## The task
Repeat the data word for word. Do not include the pictures.

(Saved data entries)
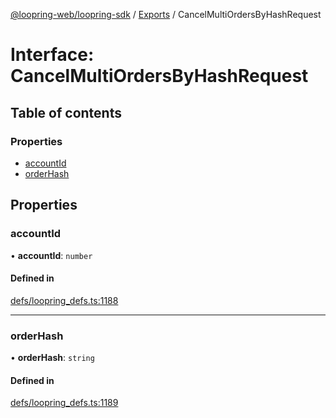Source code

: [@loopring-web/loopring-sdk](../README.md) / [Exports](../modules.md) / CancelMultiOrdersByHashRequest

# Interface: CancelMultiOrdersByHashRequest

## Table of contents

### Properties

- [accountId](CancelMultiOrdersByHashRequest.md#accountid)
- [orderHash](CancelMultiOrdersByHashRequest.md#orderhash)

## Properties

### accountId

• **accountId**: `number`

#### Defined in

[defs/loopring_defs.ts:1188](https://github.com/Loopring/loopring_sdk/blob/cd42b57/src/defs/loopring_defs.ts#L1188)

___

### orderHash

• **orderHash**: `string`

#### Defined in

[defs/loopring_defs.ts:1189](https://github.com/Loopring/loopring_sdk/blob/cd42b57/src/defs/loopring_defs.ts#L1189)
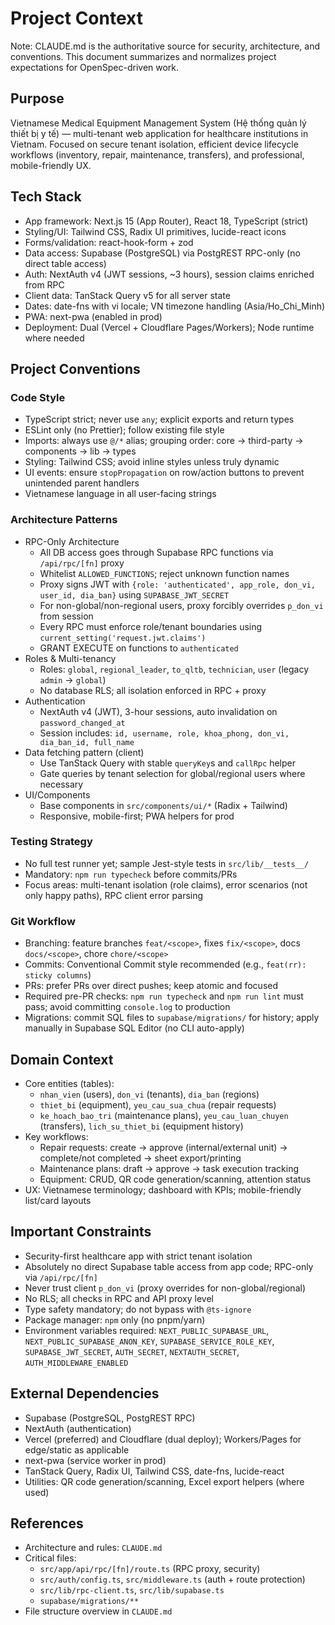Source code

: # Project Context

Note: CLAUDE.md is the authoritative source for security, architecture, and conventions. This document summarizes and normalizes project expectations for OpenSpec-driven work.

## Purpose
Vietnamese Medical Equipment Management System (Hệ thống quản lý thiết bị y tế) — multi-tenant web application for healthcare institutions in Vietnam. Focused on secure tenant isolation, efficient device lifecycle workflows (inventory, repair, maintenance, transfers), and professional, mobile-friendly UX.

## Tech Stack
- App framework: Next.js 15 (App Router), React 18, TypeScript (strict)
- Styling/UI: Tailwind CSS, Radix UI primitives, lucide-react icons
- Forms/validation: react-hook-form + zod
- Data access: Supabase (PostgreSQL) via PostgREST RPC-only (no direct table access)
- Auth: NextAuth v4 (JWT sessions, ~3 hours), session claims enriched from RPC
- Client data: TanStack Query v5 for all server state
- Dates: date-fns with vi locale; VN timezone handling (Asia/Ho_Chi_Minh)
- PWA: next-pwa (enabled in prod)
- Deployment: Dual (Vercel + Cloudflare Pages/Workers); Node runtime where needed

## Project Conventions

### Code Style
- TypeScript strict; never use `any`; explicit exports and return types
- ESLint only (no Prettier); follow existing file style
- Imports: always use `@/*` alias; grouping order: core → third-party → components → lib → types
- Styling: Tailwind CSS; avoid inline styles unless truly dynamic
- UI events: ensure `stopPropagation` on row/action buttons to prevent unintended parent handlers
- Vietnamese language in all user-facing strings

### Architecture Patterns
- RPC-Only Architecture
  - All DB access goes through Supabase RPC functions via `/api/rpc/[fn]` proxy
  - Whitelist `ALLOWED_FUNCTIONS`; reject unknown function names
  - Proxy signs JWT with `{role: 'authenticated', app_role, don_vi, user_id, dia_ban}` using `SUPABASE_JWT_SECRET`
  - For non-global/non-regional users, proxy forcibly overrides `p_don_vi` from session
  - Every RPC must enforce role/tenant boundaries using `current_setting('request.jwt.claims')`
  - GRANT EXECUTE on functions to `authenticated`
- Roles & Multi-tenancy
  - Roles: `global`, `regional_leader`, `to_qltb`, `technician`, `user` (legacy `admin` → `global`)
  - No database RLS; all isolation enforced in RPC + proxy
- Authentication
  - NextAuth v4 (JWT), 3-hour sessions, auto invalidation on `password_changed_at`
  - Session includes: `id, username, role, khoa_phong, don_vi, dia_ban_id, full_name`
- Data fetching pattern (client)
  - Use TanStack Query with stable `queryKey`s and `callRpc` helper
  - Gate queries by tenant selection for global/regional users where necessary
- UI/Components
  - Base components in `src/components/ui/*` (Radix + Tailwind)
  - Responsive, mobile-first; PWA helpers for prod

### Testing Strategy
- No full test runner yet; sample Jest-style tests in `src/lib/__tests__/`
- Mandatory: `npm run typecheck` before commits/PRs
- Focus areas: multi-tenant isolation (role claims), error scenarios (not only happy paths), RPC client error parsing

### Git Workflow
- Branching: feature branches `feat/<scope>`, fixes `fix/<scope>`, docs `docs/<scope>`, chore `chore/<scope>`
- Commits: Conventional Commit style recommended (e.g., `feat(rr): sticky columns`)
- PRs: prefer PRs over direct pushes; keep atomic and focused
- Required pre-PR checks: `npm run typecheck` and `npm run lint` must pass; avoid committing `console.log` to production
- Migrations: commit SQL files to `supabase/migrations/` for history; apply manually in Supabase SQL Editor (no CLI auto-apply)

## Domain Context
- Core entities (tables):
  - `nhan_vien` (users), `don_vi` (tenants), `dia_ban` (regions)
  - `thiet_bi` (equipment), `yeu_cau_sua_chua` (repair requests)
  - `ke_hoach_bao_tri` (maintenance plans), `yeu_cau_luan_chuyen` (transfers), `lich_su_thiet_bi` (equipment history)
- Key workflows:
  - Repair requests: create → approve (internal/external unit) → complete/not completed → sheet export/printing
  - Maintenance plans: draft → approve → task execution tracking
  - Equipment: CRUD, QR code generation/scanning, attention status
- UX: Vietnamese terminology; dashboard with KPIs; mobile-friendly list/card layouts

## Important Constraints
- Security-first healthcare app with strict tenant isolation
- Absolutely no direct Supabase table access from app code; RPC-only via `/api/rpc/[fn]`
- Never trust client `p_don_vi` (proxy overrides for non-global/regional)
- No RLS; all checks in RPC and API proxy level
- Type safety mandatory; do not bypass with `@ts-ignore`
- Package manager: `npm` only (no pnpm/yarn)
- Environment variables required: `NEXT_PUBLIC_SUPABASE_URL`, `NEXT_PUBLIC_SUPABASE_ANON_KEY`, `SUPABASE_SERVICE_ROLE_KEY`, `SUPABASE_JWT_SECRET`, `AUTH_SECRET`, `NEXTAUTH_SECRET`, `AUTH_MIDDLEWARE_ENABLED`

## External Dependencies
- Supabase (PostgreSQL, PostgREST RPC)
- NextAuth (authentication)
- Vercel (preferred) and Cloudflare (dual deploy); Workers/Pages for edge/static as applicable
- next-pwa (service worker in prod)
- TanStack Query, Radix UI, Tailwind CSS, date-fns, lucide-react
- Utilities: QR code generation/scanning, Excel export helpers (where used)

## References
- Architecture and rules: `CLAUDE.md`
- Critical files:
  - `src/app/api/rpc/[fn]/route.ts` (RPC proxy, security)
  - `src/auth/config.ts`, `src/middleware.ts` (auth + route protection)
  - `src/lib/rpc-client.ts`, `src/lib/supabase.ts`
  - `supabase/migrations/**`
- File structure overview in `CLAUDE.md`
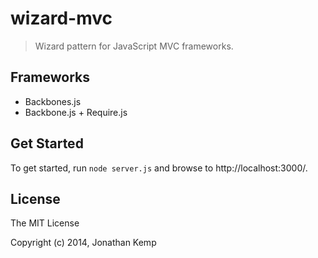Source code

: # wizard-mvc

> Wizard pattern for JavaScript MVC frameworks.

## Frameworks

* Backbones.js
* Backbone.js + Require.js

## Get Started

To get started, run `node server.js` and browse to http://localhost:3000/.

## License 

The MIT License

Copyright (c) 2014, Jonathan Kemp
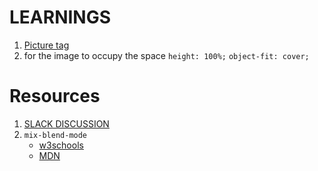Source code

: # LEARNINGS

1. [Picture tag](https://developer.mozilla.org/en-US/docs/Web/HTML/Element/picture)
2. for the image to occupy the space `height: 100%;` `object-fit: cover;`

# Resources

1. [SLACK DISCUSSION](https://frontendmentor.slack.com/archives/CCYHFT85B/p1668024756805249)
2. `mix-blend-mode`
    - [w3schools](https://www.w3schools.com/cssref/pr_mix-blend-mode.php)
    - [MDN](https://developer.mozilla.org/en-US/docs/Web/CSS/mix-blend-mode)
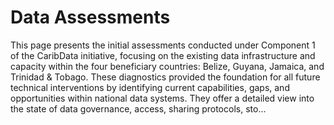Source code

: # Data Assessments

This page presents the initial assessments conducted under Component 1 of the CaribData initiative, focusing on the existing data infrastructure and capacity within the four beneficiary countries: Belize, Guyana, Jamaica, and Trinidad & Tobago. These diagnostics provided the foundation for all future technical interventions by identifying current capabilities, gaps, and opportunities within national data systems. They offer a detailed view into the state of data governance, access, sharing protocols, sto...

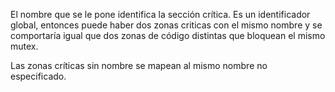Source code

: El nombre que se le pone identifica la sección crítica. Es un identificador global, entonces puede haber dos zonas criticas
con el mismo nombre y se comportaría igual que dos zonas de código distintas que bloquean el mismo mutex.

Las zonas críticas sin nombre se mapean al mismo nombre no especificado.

## Result below
Source code

: [@loopring-web/loopring-sdk](../README.md) / [Exports](../modules.md) / CancelMultiOrdersByHashRequest

# Interface: CancelMultiOrdersByHashRequest

## Table of contents

### Properties

- [accountId](CancelMultiOrdersByHashRequest.md#accountid)
- [orderHash](CancelMultiOrdersByHashRequest.md#orderhash)

## Properties

### accountId

• **accountId**: `number`

#### Defined in

[defs/loopring_defs.ts:1188](https://github.com/Loopring/loopring_sdk/blob/cd42b57/src/defs/loopring_defs.ts#L1188)

___

### orderHash

• **orderHash**: `string`

#### Defined in

[defs/loopring_defs.ts:1189](https://github.com/Loopring/loopring_sdk/blob/cd42b57/src/defs/loopring_defs.ts#L1189)
Source code

: # Project Context

Note: CLAUDE.md is the authoritative source for security, architecture, and conventions. This document summarizes and normalizes project expectations for OpenSpec-driven work.

## Purpose
Vietnamese Medical Equipment Management System (Hệ thống quản lý thiết bị y tế) — multi-tenant web application for healthcare institutions in Vietnam. Focused on secure tenant isolation, efficient device lifecycle workflows (inventory, repair, maintenance, transfers), and professional, mobile-friendly UX.

## Tech Stack
- App framework: Next.js 15 (App Router), React 18, TypeScript (strict)
- Styling/UI: Tailwind CSS, Radix UI primitives, lucide-react icons
- Forms/validation: react-hook-form + zod
- Data access: Supabase (PostgreSQL) via PostgREST RPC-only (no direct table access)
- Auth: NextAuth v4 (JWT sessions, ~3 hours), session claims enriched from RPC
- Client data: TanStack Query v5 for all server state
- Dates: date-fns with vi locale; VN timezone handling (Asia/Ho_Chi_Minh)
- PWA: next-pwa (enabled in prod)
- Deployment: Dual (Vercel + Cloudflare Pages/Workers); Node runtime where needed

## Project Conventions

### Code Style
- TypeScript strict; never use `any`; explicit exports and return types
- ESLint only (no Prettier); follow existing file style
- Imports: always use `@/*` alias; grouping order: core → third-party → components → lib → types
- Styling: Tailwind CSS; avoid inline styles unless truly dynamic
- UI events: ensure `stopPropagation` on row/action buttons to prevent unintended parent handlers
- Vietnamese language in all user-facing strings

### Architecture Patterns
- RPC-Only Architecture
  - All DB access goes through Supabase RPC functions via `/api/rpc/[fn]` proxy
  - Whitelist `ALLOWED_FUNCTIONS`; reject unknown function names
  - Proxy signs JWT with `{role: 'authenticated', app_role, don_vi, user_id, dia_ban}` using `SUPABASE_JWT_SECRET`
  - For non-global/non-regional users, proxy forcibly overrides `p_don_vi` from session
  - Every RPC must enforce role/tenant boundaries using `current_setting('request.jwt.claims')`
  - GRANT EXECUTE on functions to `authenticated`
- Roles & Multi-tenancy
  - Roles: `global`, `regional_leader`, `to_qltb`, `technician`, `user` (legacy `admin` → `global`)
  - No database RLS; all isolation enforced in RPC + proxy
- Authentication
  - NextAuth v4 (JWT), 3-hour sessions, auto invalidation on `password_changed_at`
  - Session includes: `id, username, role, khoa_phong, don_vi, dia_ban_id, full_name`
- Data fetching pattern (client)
  - Use TanStack Query with stable `queryKey`s and `callRpc` helper
  - Gate queries by tenant selection for global/regional users where necessary
- UI/Components
  - Base components in `src/components/ui/*` (Radix + Tailwind)
  - Responsive, mobile-first; PWA helpers for prod

### Testing Strategy
- No full test runner yet; sample Jest-style tests in `src/lib/__tests__/`
- Mandatory: `npm run typecheck` before commits/PRs
- Focus areas: multi-tenant isolation (role claims), error scenarios (not only happy paths), RPC client error parsing

### Git Workflow
- Branching: feature branches `feat/<scope>`, fixes `fix/<scope>`, docs `docs/<scope>`, chore `chore/<scope>`
- Commits: Conventional Commit style recommended (e.g., `feat(rr): sticky columns`)
- PRs: prefer PRs over direct pushes; keep atomic and focused
- Required pre-PR checks: `npm run typecheck` and `npm run lint` must pass; avoid committing `console.log` to production
- Migrations: commit SQL files to `supabase/migrations/` for history; apply manually in Supabase SQL Editor (no CLI auto-apply)

## Domain Context
- Core entities (tables):
  - `nhan_vien` (users), `don_vi` (tenants), `dia_ban` (regions)
  - `thiet_bi` (equipment), `yeu_cau_sua_chua` (repair requests)
  - `ke_hoach_bao_tri` (maintenance plans), `yeu_cau_luan_chuyen` (transfers), `lich_su_thiet_bi` (equipment history)
- Key workflows:
  - Repair requests: create → approve (internal/external unit) → complete/not completed → sheet export/printing
  - Maintenance plans: draft → approve → task execution tracking
  - Equipment: CRUD, QR code generation/scanning, attention status
- UX: Vietnamese terminology; dashboard with KPIs; mobile-friendly list/card layouts

## Important Constraints
- Security-first healthcare app with strict tenant isolation
- Absolutely no direct Supabase table access from app code; RPC-only via `/api/rpc/[fn]`
- Never trust client `p_don_vi` (proxy overrides for non-global/regional)
- No RLS; all checks in RPC and API proxy level
- Type safety mandatory; do not bypass with `@ts-ignore`
- Package manager: `npm` only (no pnpm/yarn)
- Environment variables required: `NEXT_PUBLIC_SUPABASE_URL`, `NEXT_PUBLIC_SUPABASE_ANON_KEY`, `SUPABASE_SERVICE_ROLE_KEY`, `SUPABASE_JWT_SECRET`, `AUTH_SECRET`, `NEXTAUTH_SECRET`, `AUTH_MIDDLEWARE_ENABLED`

## External Dependencies
- Supabase (PostgreSQL, PostgREST RPC)
- NextAuth (authentication)
- Vercel (preferred) and Cloudflare (dual deploy); Workers/Pages for edge/static as applicable
- next-pwa (service worker in prod)
- TanStack Query, Radix UI, Tailwind CSS, date-fns, lucide-react
- Utilities: QR code generation/scanning, Excel export helpers (where used)

## References
- Architecture and rules: `CLAUDE.md`
- Critical files:
  - `src/app/api/rpc/[fn]/route.ts` (RPC proxy, security)
  - `src/auth/config.ts`, `src/middleware.ts` (auth + route protection)
  - `src/lib/rpc-client.ts`, `src/lib/supabase.ts`
  - `supabase/migrations/**`
- File structure overview in `CLAUDE.md`
Source code

: # wizard-mvc

> Wizard pattern for JavaScript MVC frameworks.

## Frameworks

* Backbones.js
* Backbone.js + Require.js

## Get Started

To get started, run `node server.js` and browse to http://localhost:3000/.

## License 

The MIT License

Copyright (c) 2014, Jonathan Kemp
Source code

: # LEARNINGS

1. [Picture tag](https://developer.mozilla.org/en-US/docs/Web/HTML/Element/picture)
2. for the image to occupy the space `height: 100%;` `object-fit: cover;`

# Resources

1. [SLACK DISCUSSION](https://frontendmentor.slack.com/archives/CCYHFT85B/p1668024756805249)
2. `mix-blend-mode`
    - [w3schools](https://www.w3schools.com/cssref/pr_mix-blend-mode.php)
    - [MDN](https://developer.mozilla.org/en-US/docs/Web/CSS/mix-blend-mode)
Source code

: # Data Assessments

This page presents the initial assessments conducted under Component 1 of the CaribData initiative, focusing on the existing data infrastructure and capacity within the four beneficiary countries: Belize, Guyana, Jamaica, and Trinidad & Tobago. These diagnostics provided the foundation for all future technical interventions by identifying current capabilities, gaps, and opportunities within national data systems. They offer a detailed view into the state of data governance, access, sharing protocols, sto...

Source code

: El nombre que se le pone identifica la sección crítica. Es un identificador global, entonces puede haber dos zonas criticas
con el mismo nombre y se comportaría igual que dos zonas de código distintas que bloquean el mismo mutex.

Las zonas críticas sin nombre se mapean al mismo nombre no especificado.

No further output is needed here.